[Saved entries]
▽
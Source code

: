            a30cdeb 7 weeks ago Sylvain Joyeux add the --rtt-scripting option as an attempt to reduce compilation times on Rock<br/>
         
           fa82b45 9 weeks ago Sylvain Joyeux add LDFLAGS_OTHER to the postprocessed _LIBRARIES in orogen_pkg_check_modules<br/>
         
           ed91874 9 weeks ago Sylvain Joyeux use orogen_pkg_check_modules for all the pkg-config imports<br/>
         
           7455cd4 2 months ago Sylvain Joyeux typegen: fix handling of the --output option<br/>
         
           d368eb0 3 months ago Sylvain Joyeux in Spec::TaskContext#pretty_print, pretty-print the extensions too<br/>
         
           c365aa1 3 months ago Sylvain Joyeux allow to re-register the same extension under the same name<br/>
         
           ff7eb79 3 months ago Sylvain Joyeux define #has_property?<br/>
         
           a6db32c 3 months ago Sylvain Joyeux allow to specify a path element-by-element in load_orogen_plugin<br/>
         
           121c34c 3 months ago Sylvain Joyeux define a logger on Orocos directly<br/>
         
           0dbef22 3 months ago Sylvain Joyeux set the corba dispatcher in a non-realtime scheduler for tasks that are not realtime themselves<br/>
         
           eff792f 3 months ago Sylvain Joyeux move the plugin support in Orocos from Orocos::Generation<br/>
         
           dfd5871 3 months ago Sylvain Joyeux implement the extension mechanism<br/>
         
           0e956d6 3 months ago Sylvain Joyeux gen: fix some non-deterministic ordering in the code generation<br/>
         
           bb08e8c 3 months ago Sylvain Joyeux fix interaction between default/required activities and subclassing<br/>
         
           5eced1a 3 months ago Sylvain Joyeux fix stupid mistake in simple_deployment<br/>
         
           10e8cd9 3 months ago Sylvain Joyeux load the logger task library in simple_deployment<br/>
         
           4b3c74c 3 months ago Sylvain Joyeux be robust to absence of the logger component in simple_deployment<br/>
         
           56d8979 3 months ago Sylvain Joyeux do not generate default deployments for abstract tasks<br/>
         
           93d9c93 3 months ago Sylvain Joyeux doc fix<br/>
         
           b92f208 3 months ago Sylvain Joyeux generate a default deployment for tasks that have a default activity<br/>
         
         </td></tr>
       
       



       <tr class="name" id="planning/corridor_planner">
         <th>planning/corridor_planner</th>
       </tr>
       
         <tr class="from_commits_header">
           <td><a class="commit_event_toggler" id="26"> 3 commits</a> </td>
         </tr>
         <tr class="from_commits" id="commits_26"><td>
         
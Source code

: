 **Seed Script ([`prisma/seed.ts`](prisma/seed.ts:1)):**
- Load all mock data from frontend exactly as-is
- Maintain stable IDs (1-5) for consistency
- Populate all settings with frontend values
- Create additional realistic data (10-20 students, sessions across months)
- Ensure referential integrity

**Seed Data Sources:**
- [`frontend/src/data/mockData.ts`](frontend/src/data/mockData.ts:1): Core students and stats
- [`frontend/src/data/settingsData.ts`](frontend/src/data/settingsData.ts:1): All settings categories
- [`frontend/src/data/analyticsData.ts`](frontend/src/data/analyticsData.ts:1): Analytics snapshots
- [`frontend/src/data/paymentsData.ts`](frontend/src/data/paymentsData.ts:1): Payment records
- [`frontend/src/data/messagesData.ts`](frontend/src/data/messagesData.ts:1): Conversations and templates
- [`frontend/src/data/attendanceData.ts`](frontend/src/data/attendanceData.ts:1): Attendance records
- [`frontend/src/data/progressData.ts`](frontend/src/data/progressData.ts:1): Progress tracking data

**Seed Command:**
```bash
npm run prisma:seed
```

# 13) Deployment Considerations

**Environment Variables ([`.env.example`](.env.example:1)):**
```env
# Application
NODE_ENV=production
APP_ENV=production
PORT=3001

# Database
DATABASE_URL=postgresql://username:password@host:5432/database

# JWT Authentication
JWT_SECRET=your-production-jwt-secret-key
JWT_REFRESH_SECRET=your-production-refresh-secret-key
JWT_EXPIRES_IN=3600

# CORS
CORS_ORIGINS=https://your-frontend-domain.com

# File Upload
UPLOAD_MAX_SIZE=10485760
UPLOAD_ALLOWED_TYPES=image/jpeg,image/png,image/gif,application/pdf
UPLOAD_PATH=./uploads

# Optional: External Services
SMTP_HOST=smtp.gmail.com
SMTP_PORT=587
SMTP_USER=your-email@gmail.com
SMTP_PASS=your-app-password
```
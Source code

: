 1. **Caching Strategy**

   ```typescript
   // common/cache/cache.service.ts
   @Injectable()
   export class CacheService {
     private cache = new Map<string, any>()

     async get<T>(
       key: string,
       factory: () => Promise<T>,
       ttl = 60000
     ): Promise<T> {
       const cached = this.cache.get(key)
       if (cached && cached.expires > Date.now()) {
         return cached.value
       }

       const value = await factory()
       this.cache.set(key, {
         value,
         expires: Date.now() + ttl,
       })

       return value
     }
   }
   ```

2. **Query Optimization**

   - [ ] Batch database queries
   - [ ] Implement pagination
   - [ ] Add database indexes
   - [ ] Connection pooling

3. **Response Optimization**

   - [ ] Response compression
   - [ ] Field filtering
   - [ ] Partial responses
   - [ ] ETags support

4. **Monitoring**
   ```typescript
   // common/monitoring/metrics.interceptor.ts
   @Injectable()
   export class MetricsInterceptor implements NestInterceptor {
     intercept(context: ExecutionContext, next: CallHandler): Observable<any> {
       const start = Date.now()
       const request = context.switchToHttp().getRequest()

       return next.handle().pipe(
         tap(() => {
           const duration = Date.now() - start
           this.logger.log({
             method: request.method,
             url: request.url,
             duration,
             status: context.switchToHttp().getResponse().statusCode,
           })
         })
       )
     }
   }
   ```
△
● **INSTRUCTIONS FOR THE TASK**
Make a list of all lines in the data that contain "duration".

● **WRITTEN REPLY**
           const duration = Date.now() - start
             duration,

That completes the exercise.